» **PROBLEM TO WORK ON**
Copy each line below in which the string "Typora" appears.

» **INPUT**
*** Block opens ***
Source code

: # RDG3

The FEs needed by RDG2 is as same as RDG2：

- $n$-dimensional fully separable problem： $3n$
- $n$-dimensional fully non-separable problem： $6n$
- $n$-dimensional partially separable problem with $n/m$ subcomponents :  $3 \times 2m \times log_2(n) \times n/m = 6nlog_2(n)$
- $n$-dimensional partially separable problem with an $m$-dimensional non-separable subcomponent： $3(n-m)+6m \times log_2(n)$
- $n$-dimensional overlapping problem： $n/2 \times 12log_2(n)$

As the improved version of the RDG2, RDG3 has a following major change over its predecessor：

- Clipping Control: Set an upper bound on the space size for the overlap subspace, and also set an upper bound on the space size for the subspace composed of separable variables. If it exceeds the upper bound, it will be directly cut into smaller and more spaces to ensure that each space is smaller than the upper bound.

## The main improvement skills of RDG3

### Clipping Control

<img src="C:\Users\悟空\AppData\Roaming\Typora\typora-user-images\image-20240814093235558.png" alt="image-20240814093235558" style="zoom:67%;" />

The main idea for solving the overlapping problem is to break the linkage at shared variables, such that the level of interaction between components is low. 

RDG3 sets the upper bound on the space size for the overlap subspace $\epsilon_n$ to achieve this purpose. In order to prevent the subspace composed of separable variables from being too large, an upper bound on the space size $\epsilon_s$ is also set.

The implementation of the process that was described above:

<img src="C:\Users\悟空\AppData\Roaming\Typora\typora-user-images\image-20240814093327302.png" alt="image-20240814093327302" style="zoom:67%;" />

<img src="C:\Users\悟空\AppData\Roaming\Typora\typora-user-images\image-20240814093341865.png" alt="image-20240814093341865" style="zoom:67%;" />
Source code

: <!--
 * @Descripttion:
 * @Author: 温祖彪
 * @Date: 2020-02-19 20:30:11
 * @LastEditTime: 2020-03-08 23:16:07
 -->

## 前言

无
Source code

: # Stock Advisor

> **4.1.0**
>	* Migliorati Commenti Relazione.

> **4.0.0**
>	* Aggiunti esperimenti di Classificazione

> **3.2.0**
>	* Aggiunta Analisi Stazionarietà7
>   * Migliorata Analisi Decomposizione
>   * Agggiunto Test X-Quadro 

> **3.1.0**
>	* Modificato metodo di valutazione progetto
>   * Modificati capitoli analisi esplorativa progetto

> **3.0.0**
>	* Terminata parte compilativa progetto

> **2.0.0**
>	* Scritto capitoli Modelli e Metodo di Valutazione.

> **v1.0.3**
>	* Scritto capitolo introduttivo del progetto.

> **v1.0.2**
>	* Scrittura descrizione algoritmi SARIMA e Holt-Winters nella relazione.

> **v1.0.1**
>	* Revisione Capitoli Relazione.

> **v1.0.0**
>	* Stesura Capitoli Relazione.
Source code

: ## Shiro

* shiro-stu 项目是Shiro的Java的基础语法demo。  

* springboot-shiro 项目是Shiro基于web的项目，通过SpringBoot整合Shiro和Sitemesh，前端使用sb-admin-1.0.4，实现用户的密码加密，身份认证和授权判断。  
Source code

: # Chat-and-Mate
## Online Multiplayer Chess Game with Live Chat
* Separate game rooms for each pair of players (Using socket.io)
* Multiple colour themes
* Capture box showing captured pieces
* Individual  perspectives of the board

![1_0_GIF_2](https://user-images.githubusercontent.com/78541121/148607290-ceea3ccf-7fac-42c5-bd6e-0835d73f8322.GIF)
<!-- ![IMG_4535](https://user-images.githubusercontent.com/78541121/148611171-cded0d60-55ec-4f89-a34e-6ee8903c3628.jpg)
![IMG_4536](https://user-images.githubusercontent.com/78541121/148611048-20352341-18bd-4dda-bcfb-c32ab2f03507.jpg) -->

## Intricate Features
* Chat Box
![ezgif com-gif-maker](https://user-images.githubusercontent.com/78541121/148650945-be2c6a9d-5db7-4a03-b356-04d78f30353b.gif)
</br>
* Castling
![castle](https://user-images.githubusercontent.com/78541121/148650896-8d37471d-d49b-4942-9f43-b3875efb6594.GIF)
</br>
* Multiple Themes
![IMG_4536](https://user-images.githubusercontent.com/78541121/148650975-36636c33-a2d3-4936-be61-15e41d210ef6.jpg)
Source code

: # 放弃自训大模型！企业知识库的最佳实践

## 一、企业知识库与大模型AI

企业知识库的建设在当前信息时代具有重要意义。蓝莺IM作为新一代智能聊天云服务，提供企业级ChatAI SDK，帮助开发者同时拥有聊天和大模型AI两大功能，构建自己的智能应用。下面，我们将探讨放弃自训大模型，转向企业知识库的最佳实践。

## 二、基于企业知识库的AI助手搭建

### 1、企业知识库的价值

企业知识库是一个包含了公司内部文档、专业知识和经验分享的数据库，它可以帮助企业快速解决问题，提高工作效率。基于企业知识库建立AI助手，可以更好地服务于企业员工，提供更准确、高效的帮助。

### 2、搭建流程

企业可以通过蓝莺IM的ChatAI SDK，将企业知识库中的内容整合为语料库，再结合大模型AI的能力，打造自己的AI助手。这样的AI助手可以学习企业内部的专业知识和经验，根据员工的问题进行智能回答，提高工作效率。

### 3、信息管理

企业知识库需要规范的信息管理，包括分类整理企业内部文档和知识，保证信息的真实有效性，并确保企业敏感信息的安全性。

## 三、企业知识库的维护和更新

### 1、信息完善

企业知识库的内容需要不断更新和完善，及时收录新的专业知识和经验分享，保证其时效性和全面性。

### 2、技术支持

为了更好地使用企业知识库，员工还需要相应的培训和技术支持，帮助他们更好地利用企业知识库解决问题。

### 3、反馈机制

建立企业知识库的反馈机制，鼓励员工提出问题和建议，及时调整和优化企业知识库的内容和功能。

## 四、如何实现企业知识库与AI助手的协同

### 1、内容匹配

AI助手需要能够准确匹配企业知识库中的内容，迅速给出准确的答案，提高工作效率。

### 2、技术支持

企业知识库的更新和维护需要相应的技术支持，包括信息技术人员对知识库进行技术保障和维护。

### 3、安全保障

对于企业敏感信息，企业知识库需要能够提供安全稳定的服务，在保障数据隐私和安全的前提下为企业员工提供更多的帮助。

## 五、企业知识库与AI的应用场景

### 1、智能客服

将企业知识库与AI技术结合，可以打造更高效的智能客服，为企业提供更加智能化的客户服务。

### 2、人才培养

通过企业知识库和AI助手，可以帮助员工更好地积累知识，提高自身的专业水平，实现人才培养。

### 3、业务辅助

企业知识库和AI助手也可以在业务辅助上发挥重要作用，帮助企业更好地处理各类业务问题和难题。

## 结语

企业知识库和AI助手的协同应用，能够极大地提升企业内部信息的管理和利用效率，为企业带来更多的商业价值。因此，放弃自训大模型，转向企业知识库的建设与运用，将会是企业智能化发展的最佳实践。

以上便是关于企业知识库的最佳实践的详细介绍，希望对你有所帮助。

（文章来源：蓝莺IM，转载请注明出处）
*** Block closes ***
» **OUTPUT OF THE TASK**
<img src="C:\Users\悟空\AppData\Roaming\Typora\typora-user-images\image-20240814093235558.png" alt="image-20240814093235558" style="zoom:67%;" />
<img src="C:\Users\悟空\AppData\Roaming\Typora\typora-user-images\image-20240814093327302.png" alt="image-20240814093327302" style="zoom:67%;" />
<img src="C:\Users\悟空\AppData\Roaming\Typora\typora-user-images\image-20240814093341865.png" alt="image-20240814093341865" style="zoom:67%;" />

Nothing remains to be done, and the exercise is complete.